▶ **Stored data**:
________________________

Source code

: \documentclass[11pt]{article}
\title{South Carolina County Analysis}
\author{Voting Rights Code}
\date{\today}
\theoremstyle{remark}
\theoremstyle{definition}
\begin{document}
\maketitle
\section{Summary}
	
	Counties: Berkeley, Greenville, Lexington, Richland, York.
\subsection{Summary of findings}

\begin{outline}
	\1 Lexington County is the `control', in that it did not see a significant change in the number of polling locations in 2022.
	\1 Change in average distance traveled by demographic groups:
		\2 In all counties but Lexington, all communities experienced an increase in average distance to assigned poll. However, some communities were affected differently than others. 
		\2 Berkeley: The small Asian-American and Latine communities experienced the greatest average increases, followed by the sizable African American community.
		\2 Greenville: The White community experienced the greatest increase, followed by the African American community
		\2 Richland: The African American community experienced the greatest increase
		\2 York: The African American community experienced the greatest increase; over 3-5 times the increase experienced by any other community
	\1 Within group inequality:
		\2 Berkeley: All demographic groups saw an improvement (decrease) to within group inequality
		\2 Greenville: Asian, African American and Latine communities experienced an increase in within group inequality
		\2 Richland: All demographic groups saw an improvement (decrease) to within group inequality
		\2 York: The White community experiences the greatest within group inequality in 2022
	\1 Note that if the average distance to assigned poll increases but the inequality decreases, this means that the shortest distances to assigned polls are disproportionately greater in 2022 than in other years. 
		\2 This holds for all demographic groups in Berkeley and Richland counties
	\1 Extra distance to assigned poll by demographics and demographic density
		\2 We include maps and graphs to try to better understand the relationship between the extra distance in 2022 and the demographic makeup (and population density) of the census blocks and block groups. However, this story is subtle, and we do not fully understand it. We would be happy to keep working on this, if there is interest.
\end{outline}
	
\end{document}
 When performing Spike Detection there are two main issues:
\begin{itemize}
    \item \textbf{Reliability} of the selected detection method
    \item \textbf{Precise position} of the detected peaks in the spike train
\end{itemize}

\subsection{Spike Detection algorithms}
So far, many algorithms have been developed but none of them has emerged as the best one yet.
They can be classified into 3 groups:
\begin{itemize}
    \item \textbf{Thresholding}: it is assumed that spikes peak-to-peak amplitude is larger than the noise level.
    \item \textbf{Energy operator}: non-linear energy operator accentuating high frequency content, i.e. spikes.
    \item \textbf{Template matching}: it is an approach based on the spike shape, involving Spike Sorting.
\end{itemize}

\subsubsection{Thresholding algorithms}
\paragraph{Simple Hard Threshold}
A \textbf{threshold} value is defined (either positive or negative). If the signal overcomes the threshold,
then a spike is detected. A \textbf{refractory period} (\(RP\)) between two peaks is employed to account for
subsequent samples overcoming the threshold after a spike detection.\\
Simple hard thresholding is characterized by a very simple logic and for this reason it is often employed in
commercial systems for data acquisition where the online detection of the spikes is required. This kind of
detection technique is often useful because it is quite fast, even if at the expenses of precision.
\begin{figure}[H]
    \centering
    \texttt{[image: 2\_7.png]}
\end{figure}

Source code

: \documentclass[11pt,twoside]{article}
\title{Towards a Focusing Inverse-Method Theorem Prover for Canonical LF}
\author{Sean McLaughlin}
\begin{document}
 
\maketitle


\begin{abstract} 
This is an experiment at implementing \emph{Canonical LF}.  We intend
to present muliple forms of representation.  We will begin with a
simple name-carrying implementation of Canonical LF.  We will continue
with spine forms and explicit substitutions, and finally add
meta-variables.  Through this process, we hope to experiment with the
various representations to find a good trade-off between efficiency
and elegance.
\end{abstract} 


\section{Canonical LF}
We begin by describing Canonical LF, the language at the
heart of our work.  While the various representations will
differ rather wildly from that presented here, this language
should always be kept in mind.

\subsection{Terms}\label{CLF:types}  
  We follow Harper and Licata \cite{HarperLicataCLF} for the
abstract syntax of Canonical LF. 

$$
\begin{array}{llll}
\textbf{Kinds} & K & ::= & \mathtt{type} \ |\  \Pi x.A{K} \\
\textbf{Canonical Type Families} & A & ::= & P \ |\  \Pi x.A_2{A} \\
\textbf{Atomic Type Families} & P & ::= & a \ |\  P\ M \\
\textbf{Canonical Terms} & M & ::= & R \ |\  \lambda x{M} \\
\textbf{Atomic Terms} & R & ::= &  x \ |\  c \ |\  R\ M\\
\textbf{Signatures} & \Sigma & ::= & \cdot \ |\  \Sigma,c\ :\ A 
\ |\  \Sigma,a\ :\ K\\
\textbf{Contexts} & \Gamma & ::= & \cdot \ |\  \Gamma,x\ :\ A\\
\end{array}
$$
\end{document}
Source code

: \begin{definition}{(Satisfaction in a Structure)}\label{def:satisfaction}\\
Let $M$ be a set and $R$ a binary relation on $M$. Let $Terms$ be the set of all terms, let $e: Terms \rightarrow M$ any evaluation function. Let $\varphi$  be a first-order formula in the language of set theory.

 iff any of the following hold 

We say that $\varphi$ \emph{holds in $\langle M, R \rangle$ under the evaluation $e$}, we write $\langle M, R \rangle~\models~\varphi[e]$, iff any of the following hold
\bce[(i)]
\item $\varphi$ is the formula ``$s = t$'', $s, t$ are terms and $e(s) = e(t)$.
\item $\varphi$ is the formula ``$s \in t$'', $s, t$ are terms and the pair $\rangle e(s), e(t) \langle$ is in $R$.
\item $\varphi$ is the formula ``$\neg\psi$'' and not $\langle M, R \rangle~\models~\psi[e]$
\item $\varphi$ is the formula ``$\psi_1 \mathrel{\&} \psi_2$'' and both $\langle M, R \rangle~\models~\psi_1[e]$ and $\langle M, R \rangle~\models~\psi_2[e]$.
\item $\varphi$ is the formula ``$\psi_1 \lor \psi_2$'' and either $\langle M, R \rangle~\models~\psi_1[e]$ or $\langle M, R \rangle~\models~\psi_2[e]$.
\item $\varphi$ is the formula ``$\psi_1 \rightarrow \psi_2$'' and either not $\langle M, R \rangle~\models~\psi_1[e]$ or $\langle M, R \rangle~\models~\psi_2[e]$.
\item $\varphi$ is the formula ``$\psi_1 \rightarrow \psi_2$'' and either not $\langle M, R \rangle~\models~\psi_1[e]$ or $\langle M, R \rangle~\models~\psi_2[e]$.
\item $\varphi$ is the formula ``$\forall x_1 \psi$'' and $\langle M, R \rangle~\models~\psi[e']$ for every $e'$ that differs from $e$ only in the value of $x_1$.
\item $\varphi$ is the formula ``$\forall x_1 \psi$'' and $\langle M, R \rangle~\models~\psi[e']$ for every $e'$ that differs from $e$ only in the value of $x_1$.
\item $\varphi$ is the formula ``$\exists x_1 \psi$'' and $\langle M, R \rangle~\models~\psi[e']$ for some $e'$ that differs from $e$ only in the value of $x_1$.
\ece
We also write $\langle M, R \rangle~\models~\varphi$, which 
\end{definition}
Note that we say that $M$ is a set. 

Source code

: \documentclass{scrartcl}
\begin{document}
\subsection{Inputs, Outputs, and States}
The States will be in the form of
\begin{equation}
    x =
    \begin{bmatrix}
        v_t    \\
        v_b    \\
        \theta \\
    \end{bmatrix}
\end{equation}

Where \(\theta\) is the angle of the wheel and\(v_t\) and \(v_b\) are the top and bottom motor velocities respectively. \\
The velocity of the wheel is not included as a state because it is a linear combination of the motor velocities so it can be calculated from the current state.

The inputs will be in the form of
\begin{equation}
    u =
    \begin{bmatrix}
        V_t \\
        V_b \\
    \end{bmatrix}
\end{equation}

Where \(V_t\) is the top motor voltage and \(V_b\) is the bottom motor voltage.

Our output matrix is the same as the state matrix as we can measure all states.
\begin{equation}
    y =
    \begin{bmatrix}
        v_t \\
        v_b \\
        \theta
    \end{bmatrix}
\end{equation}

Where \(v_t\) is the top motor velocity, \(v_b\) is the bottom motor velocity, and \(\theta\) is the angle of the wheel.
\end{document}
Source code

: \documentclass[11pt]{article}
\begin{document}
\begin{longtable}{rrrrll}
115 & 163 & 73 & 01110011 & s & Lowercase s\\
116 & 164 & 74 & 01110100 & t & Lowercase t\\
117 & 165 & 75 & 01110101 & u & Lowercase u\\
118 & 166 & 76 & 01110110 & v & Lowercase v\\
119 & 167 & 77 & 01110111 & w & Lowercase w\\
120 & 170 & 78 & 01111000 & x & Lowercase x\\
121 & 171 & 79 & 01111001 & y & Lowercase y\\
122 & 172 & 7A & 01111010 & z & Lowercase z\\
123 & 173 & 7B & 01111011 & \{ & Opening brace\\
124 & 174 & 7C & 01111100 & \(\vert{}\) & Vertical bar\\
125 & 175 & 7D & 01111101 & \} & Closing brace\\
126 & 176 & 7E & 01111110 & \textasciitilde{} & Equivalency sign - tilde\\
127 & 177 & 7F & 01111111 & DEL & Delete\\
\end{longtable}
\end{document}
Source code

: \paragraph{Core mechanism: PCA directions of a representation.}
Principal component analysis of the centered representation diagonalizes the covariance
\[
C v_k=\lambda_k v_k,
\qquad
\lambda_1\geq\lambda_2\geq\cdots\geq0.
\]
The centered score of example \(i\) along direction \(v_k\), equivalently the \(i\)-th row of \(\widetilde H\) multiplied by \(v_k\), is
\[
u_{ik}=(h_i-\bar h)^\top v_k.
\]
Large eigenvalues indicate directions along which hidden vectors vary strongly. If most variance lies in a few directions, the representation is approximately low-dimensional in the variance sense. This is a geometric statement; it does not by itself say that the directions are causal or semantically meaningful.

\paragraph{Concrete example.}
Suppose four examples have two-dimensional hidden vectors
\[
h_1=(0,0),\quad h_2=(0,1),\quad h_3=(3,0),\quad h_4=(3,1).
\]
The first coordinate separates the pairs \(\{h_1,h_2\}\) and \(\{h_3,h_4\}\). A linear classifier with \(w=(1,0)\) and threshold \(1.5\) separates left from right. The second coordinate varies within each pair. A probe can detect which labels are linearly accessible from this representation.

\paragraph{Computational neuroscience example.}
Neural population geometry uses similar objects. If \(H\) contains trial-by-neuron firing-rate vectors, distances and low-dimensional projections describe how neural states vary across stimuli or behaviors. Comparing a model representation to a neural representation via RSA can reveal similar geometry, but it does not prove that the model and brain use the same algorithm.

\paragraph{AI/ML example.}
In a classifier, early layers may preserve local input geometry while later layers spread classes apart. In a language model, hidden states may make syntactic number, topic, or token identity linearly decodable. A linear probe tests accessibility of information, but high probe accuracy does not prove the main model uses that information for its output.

________________________

Copy, please, exactly the lines that start at the first line of the data and end at the line containing "African American community.", both kept and no others.

Source code

: \documentclass[11pt]{article}
\title{South Carolina County Analysis}
\author{Voting Rights Code}
\date{\today}
\theoremstyle{remark}
\theoremstyle{definition}
\begin{document}
\maketitle
\section{Summary}
	
	Counties: Berkeley, Greenville, Lexington, Richland, York.
\subsection{Summary of findings}

\begin{outline}
	\1 Lexington County is the `control', in that it did not see a significant change in the number of polling locations in 2022.
	\1 Change in average distance traveled by demographic groups:
		\2 In all counties but Lexington, all communities experienced an increase in average distance to assigned poll. However, some communities were affected differently than others. 
		\2 Berkeley: The small Asian-American and Latine communities experienced the greatest average increases, followed by the sizable African American community.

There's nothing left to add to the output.